Float32. To measure the impact at the kernel level, we scored a single query against increasing numbers of 1024 dimension float32 document vectors using random access patterns that simulate HNSW-like scattered graph neighbor lookups. The three dataset sizes, 32, 625, and 32,500 vectors, are chosen so the working set exceeds L1, L2, and L3 cache, respectively.

When the data fits in cache, simdvec is the fastest on both platforms, but the margins are modest since kernel arithmetic dominates. The real separation appears as the working set grows beyond L3. On x86, simdvec scores at 95 ns per vector, while FAISS needs 165 ns and jvector 412 ns. On ARM, the pattern is the same: simdvec holds at 162 ns, while FAISS climbs to 347 ns, and jvector to 476 ns. The prefetching and query amortization in simdvec keeps memory latency hidden in a way that a simple loop over single-pair kernels cannot match, and the advantage widens precisely where real search workloads operate, deep in main memory.

Int8. The same pattern holds for quantized types. We measured int8 dot product bulk scoring at 1024 dimensions with dataset sizes chosen to exceed the same L1, L2, and L3 cache boundaries, comparing simdvec's bulk scoring against NumKong single-pair scoring in a loop.

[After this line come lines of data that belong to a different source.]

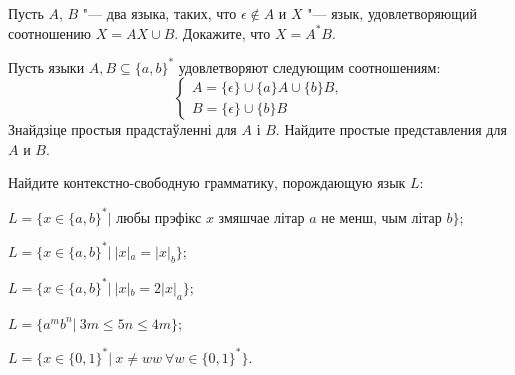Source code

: \documentclass[12pt, a4paper]{article}
\begin{document}
\begin{problemList}
{Пусть $A$, $B$ "--- два языка, таких, что $\epsilon \not\in A$ и $X$ "--- язык,
удовлетворяющий соотношению $X=AX\cup B$. Докажите, что $X=A^*B$.}

\bigskip

{Пусть языки $A, B\subseteq \{a, b\}^*$ удовлетворяют следующим соотношениям:}
{%
\[
\begin{cases}
A=\{\epsilon\}\cup\{a\}A\cup\{b\}B, \\
B=\{\epsilon\}\cup\{b\}B
\end{cases}
\]
}
{Знайдзіце простыя прадстаўленні для $A$ і $B$.}
{Найдите простые представления для $A$ и $B$.}

\bigskip

{Найдите контекстно-свободную грамматику, порождающую язык $L$:}
{%
\begin{belarusianEnumerate}
    \item $L=\{x\in\{a, b\}^*|\text{ любы прэфікс } x \text{ змяшчае літар } a \text{ не менш, чым літар } b\}$;
    \item $L=\{x\in\{a, b\}^*|\ |x|_a = |x|_b\}$;
    \item $L=\{x\in\{a, b\}^*|\ |x|_b = 2|x|_a\}$;
    \item $L=\{a^mb^n|\ 3m \le 5n\le 4m\}$;
    \item $L=\{x\in \{0, 1\}^*|\ x\neq ww\ \forall w\in \{0, 1\}^*\}$.
\end{belarusianEnumerate}
}

\end{problemList}
\end{document}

On x86, simdvec is between 1.2x and 1.9x faster, driven by the combination of explicit prefetching and batch processing. On ARM, simdvec wins again (1.7x to 1.9x faster) across all dataset sizes. The advantage comes from batch processing four vectors at a time, providing memory-level parallelism via an interleaved access pattern. In both cases, the most striking result is what happens at the largest dataset size, where it matters the most.

Results for squared distance and cosine show a similar pattern, with speedups of 1.4x to 1.8x for ARM, and of 1.3x to 3.0x for x86 (details here).

When memory matters

Production vector indices typically don't fit in CPU cache. A 10M-vector int8 index at 1024 dimensions is 10GB. Scoring candidates means streaming data from DRAM, and that's where bulk scoring architecture makes the difference.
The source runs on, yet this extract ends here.